Ante la pregunta de si existen los cambios de era debemos responder que sí. Parece confirmado. De hecho, a nuestra era se le ha dado un nombre: «antropoceno», y no precisamente para dignificarla con la cualidad de lo «humano», sino para desmerecerla con todo aquello de lo que somos capaces los homo sapiens -tan hábiles y poderosos- en orden a alterar los equilibrios naturales cuando actuamos con poca cabeza y guiados por la codicia.
Una cosa es la capacidad técnica de influir en el curso de la Naturaleza con prudencia y buen juicio, y otra muy distinta alterar los «equilibrios» naturales, es decir aquellos ritmos y equilibrios planetarios, consolidados por el transcurso del tiempo y que favorecen la conservación de la Natura y a nosotros como parte de ella. «Natura» es un término no solo hermoso sino adecuado que le gusta utilizar a nuestro naturalista y poeta Joaquín Araújo.
Se puede entender fácilmente: de la misma manera que no es bueno alterar los equilibrios que conforman nuestra fisiología humana como máquina diseñada por la evolución a través de un largo periodo de tiempo y perfectamente engrasada (o casi) para sus fines propios, tampoco conviene alterar o intoxicar con venenos la fisiología que conserva a la Naturaleza en un estado saludable en el ámbito de nuestro mundo limitado. De momento no tenemos demasiados mundos o planetas a los que huir.
Es cierto que dilucidar qué es «natural» o «artificial» dentro de nuestro mundo o dentro del cosmos, es complicado.
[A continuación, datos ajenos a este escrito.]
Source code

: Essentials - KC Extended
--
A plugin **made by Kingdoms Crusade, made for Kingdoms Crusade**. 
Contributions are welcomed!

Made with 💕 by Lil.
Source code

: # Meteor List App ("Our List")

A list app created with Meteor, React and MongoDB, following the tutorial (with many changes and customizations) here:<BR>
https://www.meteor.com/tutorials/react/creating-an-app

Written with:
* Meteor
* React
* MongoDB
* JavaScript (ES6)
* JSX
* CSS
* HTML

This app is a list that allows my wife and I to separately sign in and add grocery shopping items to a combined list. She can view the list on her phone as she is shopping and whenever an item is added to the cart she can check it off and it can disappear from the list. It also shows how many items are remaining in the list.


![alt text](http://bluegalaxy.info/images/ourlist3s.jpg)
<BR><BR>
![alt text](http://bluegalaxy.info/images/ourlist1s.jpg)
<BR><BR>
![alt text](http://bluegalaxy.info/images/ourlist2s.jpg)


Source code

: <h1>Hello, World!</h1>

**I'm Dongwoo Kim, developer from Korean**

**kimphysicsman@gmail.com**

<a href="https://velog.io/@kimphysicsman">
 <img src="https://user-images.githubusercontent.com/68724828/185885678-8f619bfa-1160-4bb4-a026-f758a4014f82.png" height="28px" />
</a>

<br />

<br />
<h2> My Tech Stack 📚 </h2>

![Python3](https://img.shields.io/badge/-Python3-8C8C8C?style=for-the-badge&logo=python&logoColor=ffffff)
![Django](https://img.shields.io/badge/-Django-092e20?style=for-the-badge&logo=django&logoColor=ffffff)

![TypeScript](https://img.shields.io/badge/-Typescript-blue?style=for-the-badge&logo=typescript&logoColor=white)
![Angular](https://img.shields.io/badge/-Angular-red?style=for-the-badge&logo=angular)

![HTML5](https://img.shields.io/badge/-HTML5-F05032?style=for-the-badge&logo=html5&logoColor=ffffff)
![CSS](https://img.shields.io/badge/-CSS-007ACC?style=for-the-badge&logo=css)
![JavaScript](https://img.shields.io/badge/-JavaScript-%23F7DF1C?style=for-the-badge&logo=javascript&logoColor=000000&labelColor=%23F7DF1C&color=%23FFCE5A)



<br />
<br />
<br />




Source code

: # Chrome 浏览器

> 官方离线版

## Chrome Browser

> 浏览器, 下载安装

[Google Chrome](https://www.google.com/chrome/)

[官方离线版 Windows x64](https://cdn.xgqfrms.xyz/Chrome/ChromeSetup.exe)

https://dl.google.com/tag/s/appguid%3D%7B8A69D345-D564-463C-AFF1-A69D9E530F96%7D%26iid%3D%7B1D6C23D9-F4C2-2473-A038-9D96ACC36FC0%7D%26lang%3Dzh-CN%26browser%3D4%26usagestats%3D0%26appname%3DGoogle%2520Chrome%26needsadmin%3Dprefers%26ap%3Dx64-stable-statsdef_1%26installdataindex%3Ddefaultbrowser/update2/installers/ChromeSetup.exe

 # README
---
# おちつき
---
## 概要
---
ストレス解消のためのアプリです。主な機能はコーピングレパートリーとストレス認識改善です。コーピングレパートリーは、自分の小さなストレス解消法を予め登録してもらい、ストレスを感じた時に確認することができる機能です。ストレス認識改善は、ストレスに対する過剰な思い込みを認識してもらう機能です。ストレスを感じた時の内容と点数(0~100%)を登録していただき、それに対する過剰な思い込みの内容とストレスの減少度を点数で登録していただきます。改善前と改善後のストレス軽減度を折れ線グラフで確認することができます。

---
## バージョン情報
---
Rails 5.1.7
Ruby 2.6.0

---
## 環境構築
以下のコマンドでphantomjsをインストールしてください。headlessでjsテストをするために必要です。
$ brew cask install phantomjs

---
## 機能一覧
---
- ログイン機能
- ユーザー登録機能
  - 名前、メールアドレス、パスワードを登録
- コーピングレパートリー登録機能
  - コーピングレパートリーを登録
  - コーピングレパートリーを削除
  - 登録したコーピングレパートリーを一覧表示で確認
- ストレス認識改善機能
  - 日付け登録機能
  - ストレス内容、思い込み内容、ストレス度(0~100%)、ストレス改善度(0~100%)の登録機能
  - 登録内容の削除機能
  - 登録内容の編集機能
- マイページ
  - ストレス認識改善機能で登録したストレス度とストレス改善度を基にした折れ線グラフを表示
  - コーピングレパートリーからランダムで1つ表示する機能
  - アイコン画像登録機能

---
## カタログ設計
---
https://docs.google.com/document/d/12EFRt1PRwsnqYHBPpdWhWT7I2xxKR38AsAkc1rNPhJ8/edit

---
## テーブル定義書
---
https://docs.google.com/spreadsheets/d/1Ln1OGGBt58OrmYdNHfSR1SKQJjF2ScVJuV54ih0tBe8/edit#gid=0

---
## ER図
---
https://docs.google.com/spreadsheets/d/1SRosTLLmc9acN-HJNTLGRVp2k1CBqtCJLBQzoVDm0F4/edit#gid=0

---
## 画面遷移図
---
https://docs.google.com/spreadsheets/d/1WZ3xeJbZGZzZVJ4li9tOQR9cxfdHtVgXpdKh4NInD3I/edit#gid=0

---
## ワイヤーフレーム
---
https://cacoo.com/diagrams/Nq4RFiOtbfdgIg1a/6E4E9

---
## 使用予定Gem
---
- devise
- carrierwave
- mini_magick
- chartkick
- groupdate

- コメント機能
Probablemente esta distinción procede de una mirada corta y antropocéntrica porque dentro de este «cosmos» que abarca todo, y donde si hemos de creer a los griegos antiguos nada se crea ni se destruye, sino que solo se transforma en una metamorfosis sin fin, es difícil colocar la frontera entre ambos conceptos: lo natural y lo artificial. Así que, si tuviéramos que responder a la pregunta de si la ramita que utiliza el chimpancé para extraer termitas de su agujero y comérselas, es un hecho «natural» o «artificial», nos pondrían en un grave aprieto, quizás solo semántico. Y lo mismo si nos preguntáramos por ejemplo si la poesía o la música son hechos naturales o artificiales.
Si escuchamos por ejemplo la pista «Almindsø» del álbum de jazz «Vejviser», un ejemplo de «jazz nordic» que debemos a Peter Rosendal, vemos como los sonidos naturales y los trinos de distintas aves se mezclan con las notas de jazz en un todo indiscernible y orgánico.
En esa metamorfosis que no cesa y que no cree en las tesis inmovilistas de Fukuyama sobre “el fin de la Historia”, nuestro tiempo ha adquirido, según los expertos, un carácter tóxico y ruidoso, poco sereno, y bastante histérico. O sea, lo contrario de aquella placidez definitiva en alabanza perpetua del dios mercado que profetizaba Fukuyama.
La Historia no se ha detenido, se ha acelerado, el mercado, muy en su línea, ha seguido cometiendo fraudes y estafas, y la desigualdad galopante ha traído la polarización.
El pensamiento único y sin alternativa solo existe en la mente de aquellos fanáticos que cada vez que pierden unas elecciones, montan una estrategia golpista o un asalto a las instituciones, y que paradójicamente se llaman a sí mismos “neoliberales». Este es el nuevo escenario “tóxico”.